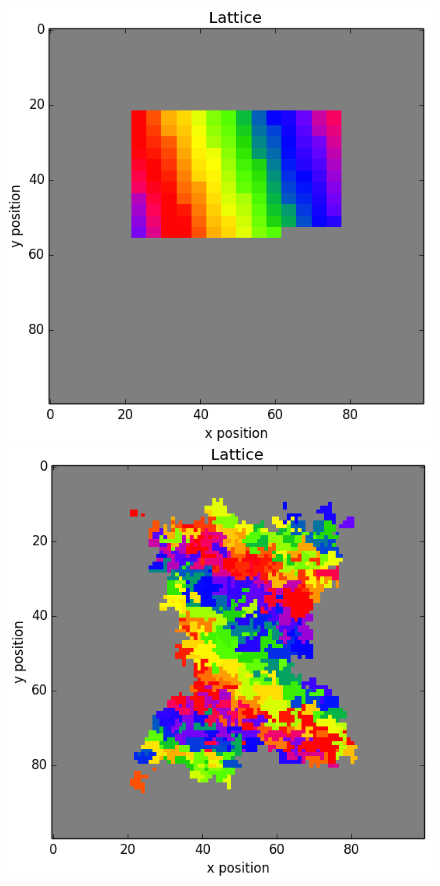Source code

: \documentclass[12pt]{article}
\begin{document}
\begin{figure}[h]
	\centering
	\includegraphics[scale=0.52]{img/nebula_0}
	\includegraphics[scale=0.52]{img/nebula_5000}

\end{figure}
\end{document}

### Activity
Pick out the lines above containing the word "scale", then copy them.

### Answer for the task
	\includegraphics[scale=0.52]{img/nebula_0}
	\includegraphics[scale=0.52]{img/nebula_5000}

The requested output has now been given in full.